# TASK DESCRIPTION
Give back each line of the listing below that contains the string "does".

# GIVEN INFORMATION
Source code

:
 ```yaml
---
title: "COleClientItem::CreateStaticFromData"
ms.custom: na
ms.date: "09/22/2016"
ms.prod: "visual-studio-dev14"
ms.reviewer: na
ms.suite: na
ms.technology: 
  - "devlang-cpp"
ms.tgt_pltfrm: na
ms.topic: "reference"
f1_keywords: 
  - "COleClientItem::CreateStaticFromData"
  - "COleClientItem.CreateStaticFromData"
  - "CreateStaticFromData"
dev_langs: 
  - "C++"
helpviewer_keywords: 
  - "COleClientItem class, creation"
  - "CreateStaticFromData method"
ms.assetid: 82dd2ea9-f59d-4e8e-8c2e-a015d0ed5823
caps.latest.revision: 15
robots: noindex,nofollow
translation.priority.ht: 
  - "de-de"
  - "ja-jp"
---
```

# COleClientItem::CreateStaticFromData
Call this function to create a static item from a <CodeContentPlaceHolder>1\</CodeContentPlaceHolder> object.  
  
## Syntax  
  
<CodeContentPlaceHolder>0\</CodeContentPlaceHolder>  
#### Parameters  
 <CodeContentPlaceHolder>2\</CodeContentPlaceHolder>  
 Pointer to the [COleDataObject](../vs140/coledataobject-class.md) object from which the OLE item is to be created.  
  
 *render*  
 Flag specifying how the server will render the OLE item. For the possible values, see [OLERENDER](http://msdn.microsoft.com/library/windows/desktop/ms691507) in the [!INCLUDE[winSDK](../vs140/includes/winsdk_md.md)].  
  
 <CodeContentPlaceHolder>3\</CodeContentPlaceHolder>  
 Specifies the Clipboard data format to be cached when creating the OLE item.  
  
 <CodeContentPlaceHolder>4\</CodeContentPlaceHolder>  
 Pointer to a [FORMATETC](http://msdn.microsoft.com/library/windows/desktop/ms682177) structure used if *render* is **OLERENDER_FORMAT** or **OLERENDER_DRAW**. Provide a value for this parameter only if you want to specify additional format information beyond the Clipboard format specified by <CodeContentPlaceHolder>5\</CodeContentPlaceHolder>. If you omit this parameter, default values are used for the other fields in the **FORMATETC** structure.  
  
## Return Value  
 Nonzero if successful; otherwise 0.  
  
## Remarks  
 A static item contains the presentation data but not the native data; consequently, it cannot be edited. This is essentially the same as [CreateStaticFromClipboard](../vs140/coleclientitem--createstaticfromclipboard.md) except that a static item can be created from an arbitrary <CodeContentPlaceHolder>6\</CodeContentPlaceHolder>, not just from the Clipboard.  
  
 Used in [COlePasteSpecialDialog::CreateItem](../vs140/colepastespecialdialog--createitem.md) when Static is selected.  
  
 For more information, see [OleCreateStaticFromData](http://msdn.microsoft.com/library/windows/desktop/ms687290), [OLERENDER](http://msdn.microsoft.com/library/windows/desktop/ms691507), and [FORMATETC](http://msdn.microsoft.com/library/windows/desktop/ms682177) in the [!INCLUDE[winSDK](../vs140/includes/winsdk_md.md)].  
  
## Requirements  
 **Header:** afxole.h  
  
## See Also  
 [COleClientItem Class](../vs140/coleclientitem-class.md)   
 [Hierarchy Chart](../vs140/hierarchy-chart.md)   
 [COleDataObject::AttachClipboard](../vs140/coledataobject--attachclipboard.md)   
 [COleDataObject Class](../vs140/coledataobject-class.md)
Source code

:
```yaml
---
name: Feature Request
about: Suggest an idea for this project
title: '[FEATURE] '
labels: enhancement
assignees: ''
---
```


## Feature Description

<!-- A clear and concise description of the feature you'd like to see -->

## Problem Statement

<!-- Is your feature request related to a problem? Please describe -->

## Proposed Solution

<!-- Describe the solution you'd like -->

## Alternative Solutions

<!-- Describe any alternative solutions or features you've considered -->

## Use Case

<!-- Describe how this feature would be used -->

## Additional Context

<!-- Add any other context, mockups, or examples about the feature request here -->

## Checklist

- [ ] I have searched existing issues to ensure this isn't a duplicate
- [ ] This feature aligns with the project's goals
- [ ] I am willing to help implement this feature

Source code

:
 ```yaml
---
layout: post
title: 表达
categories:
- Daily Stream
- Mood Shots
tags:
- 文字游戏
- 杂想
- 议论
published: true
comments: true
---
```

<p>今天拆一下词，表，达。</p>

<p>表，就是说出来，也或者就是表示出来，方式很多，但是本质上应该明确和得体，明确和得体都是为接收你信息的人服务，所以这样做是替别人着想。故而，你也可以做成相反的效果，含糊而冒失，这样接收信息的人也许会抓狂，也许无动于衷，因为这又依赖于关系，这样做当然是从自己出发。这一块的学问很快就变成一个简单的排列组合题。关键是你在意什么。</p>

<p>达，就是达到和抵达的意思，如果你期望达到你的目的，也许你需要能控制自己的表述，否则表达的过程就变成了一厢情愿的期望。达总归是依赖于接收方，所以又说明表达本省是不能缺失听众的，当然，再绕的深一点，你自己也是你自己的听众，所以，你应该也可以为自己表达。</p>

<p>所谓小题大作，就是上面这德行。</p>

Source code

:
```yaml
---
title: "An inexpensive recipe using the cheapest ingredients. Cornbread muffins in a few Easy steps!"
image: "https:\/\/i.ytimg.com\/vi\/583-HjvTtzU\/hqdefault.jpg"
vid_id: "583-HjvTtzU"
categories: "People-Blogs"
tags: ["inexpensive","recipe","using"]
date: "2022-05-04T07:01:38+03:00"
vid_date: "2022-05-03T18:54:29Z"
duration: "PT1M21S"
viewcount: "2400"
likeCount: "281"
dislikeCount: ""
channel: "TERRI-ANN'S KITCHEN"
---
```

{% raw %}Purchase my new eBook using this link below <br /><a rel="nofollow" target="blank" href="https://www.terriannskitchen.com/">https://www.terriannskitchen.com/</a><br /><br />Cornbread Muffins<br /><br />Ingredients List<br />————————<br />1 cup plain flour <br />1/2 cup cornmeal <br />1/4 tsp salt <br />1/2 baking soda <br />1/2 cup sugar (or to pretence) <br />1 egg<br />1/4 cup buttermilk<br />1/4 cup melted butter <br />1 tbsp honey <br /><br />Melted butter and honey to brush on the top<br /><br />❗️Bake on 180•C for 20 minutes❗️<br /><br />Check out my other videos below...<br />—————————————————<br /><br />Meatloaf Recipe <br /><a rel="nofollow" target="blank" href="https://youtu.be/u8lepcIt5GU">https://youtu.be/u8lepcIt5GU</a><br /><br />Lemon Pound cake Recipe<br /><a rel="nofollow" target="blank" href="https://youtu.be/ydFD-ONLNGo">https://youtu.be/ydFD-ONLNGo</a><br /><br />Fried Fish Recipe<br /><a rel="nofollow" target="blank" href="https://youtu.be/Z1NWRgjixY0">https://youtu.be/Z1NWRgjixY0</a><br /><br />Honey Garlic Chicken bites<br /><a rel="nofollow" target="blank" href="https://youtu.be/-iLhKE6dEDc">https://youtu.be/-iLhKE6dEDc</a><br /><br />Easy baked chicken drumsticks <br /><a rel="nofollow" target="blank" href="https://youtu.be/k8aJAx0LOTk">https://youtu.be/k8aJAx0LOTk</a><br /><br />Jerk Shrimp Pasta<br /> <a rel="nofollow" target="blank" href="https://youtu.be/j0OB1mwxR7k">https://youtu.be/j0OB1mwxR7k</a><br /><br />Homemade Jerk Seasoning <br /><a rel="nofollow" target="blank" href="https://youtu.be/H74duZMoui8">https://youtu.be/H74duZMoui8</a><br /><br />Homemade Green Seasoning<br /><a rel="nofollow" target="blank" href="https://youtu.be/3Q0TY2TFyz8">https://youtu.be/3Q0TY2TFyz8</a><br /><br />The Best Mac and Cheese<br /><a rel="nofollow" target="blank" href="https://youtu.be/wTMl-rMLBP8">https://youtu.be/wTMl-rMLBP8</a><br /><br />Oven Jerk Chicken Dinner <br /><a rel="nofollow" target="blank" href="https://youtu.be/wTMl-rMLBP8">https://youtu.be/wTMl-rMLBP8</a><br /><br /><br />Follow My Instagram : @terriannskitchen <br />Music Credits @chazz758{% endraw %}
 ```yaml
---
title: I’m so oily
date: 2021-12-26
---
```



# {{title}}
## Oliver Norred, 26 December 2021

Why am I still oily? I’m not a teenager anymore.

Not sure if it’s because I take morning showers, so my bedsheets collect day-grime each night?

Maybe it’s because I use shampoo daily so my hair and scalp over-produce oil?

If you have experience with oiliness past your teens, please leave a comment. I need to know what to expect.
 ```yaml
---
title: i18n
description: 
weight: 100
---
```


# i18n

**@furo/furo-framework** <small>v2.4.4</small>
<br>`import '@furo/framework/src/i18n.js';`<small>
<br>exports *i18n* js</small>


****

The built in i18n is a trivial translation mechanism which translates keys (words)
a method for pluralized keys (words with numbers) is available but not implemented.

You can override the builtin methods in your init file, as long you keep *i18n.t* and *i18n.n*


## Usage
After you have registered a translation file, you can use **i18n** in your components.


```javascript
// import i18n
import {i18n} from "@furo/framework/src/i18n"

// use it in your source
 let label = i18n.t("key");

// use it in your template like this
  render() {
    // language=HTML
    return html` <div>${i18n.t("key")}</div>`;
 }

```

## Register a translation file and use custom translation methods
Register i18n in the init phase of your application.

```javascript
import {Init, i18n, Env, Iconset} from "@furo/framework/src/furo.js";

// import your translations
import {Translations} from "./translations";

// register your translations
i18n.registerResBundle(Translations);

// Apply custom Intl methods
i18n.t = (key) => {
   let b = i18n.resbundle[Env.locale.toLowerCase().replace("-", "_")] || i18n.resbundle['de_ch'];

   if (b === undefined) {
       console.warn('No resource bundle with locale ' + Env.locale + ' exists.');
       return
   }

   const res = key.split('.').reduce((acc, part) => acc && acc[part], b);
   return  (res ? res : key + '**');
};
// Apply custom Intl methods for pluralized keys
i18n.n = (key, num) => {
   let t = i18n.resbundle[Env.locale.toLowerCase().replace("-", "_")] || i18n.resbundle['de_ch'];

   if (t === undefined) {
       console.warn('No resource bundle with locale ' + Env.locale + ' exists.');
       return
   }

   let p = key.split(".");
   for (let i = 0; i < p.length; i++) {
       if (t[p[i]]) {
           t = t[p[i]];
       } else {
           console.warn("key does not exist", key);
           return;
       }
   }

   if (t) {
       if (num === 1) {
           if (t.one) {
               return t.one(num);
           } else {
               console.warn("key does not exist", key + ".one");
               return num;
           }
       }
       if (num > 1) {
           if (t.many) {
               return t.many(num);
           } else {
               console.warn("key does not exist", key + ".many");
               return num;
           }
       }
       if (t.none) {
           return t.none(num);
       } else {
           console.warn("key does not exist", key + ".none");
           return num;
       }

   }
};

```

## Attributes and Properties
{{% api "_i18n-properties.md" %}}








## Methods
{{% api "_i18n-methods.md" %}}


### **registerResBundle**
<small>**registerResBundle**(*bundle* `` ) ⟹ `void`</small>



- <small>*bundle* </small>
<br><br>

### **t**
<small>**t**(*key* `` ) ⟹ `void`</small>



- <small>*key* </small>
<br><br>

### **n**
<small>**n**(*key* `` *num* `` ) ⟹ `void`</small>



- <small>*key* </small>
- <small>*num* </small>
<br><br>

# TASK RESPONSE
           console.warn("key does not exist", key);
               console.warn("key does not exist", key + ".one");
               console.warn("key does not exist", key + ".many");
           console.warn("key does not exist", key + ".none");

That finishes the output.